| Work item |
For these records, count the lines containing the word "your" and respond with the number alone.

BEGIN

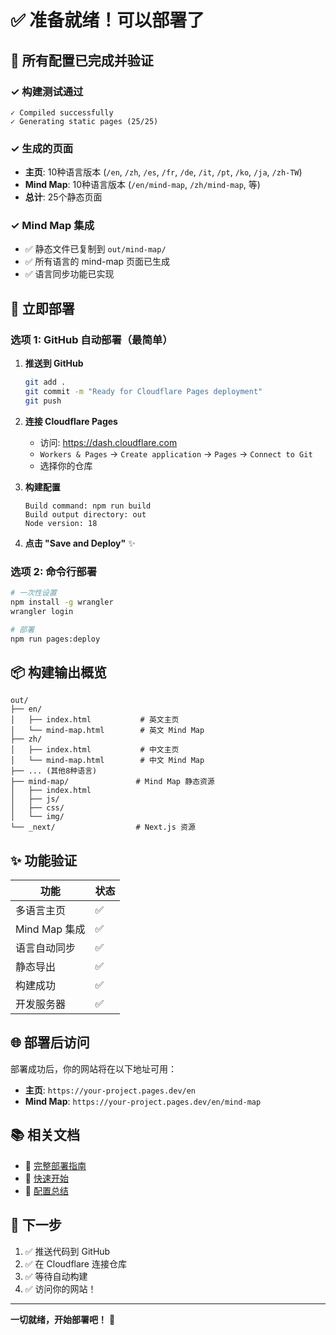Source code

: # ✅ 准备就绪！可以部署了

## 🎉 所有配置已完成并验证

### ✓ 构建测试通过
```
✓ Compiled successfully
✓ Generating static pages (25/25)
```

### ✓ 生成的页面
- **主页**: 10种语言版本 (`/en`, `/zh`, `/es`, `/fr`, `/de`, `/it`, `/pt`, `/ko`, `/ja`, `/zh-TW`)
- **Mind Map**: 10种语言版本 (`/en/mind-map`, `/zh/mind-map`, 等)
- **总计**: 25个静态页面

### ✓ Mind Map 集成
- ✅ 静态文件已复制到 `out/mind-map/`
- ✅ 所有语言的 mind-map 页面已生成
- ✅ 语言同步功能已实现

## 🚀 立即部署

### 选项 1: GitHub 自动部署（最简单）

1. **推送到 GitHub**
   ```bash
   git add .
   git commit -m "Ready for Cloudflare Pages deployment"
   git push
   ```

2. **连接 Cloudflare Pages**
   - 访问: https://dash.cloudflare.com
   - `Workers & Pages` → `Create application` → `Pages` → `Connect to Git`
   - 选择你的仓库

3. **构建配置**
   ```
   Build command: npm run build
   Build output directory: out
   Node version: 18
   ```

4. **点击 "Save and Deploy"** ✨

### 选项 2: 命令行部署

```bash
# 一次性设置
npm install -g wrangler
wrangler login

# 部署
npm run pages:deploy
```

## 📦 构建输出概览

```
out/
├── en/
│   ├── index.html           # 英文主页
│   └── mind-map.html        # 英文 Mind Map
├── zh/
│   ├── index.html           # 中文主页
│   └── mind-map.html        # 中文 Mind Map
├── ... (其他8种语言)
├── mind-map/               # Mind Map 静态资源
│   ├── index.html
│   ├── js/
│   ├── css/
│   └── img/
└── _next/                  # Next.js 资源
```

## ✨ 功能验证

| 功能 | 状态 |
|------|------|
| 多语言主页 | ✅ |
| Mind Map 集成 | ✅ |
| 语言自动同步 | ✅ |
| 静态导出 | ✅ |
| 构建成功 | ✅ |
| 开发服务器 | ✅ |

## 🌐 部署后访问

部署成功后，你的网站将在以下地址可用：

- **主页**: `https://your-project.pages.dev/en`
- **Mind Map**: `https://your-project.pages.dev/en/mind-map`

## 📚 相关文档

- 📖 [完整部署指南](./CLOUDFLARE_DEPLOY.md)
- 📖 [快速开始](./README_DEPLOY.md)
- 📖 [配置总结](./DEPLOYMENT_SUMMARY.md)

## 🎯 下一步

1. ✅ 推送代码到 GitHub
2. ✅ 在 Cloudflare 连接仓库
3. ✅ 等待自动构建
4. ✅ 访问你的网站！

---

**一切就绪，开始部署吧！** 🚀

END

| Result of this exercise |
2